ASML reported Q1 revenue up 13% year over year, beat management’s outlook, and raised its full-year 2026 guidance to a 16% midpoint growth rate. Recent orders from SK Hynix and Samsung of roughly $8 billion each for EUV tools, plus Samsung’s additional order for 50 older lithography machines, point to sustained demand from AI and memory chip investments. The article argues ASML’s 2024 long-term target of 44 billion to 60 billion euros in 2030 revenue now looks conservative.

Analysis

The market is starting to re-rate ASML from a cyclical equipment vendor into a bottleneck asset with multi-year pricing power.
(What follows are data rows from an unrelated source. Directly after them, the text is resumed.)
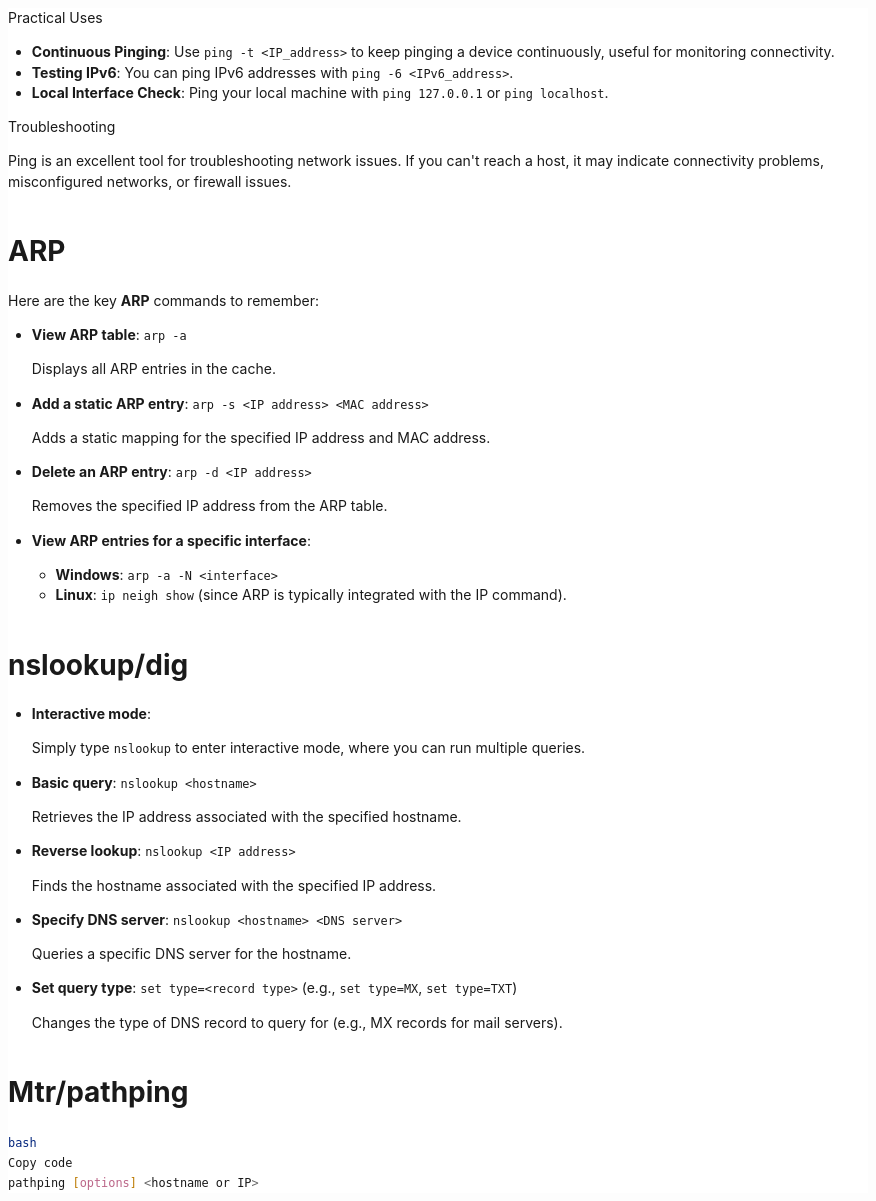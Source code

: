 Practical Uses

- **Continuous Pinging**: Use `ping -t <IP_address>` to keep pinging a device continuously, useful for monitoring connectivity.
- **Testing IPv6**: You can ping IPv6 addresses with `ping -6 <IPv6_address>`.
- **Local Interface Check**: Ping your local machine with `ping 127.0.0.1` or `ping localhost`.

Troubleshooting

Ping is an excellent tool for troubleshooting network issues. If you can't reach a host, it may indicate connectivity problems, misconfigured networks, or firewall issues.

# ARP

Here are the key **ARP** commands to remember:

- **View ARP table**: `arp -a`
    
    Displays all ARP entries in the cache.
    
- **Add a static ARP entry**: `arp -s <IP address> <MAC address>`
    
    Adds a static mapping for the specified IP address and MAC address.
    
- **Delete an ARP entry**: `arp -d <IP address>`
    
    Removes the specified IP address from the ARP table.
    
- **View ARP entries for a specific interface**:
    - **Windows**: `arp -a -N <interface>`
    - **Linux**: `ip neigh show` (since ARP is typically integrated with the IP command).

# nslookup/dig

- **Interactive mode**:
    
    Simply type `nslookup` to enter interactive mode, where you can run multiple queries.
    
- **Basic query**: `nslookup <hostname>`
    
    Retrieves the IP address associated with the specified hostname.
    
- **Reverse lookup**: `nslookup <IP address>`
    
    Finds the hostname associated with the specified IP address.
    
- **Specify DNS server**: `nslookup <hostname> <DNS server>`
    
    Queries a specific DNS server for the hostname.
    
- **Set query type**: `set type=<record type>` (e.g., `set type=MX`, `set type=TXT`)
    
    Changes the type of DNS record to query for (e.g., MX records for mail servers).
    

# Mtr/pathping

```bash
bash
Copy code
pathping [options] <hostname or IP>

```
The second-order effect is that every incremental wafer-fab dollar flowing into AI, memory, or advanced logic creates disproportionate demand for ASML’s installed-base servicing, upgrades, and next-gen tools, which should support margins even if unit growth moderates. That makes the revenue path less binary than the headline capex cycle suggests: the real lever is mix, not just volume. What the consensus may be missing is that this is not a clean “AI only” story; memory is becoming a bigger swing factor and can extend the cycle beyond the usual GPU-led burst. If memory capex stays elevated, ASML’s utilization of older platforms and service revenue should cushion any slowdown in leading-edge logic orders, reducing earnings volatility versus what the market likely assumes. The offset is that memory demand can be fickle, so a sudden inventory correction would hit sentiment faster than fundamentals because the stock is already discounting an unusually strong 2026-2030 trajectory. Near term, the main risk is not order cancellation but digestion: after a strong run, any quarter where bookings merely meet elevated expectations could trigger multiple compression. The stock’s current valuation leaves less room for execution misses, export-control noise, or a temporary pause in customer capex timing, even if the end-demand thesis remains intact. Over a 6-18 month horizon, the setup still favors ASML if the major foundries continue signaling high-single to low-double-digit capex growth, but the asymmetry is better expressed with defined-risk structures than outright chasing the equity.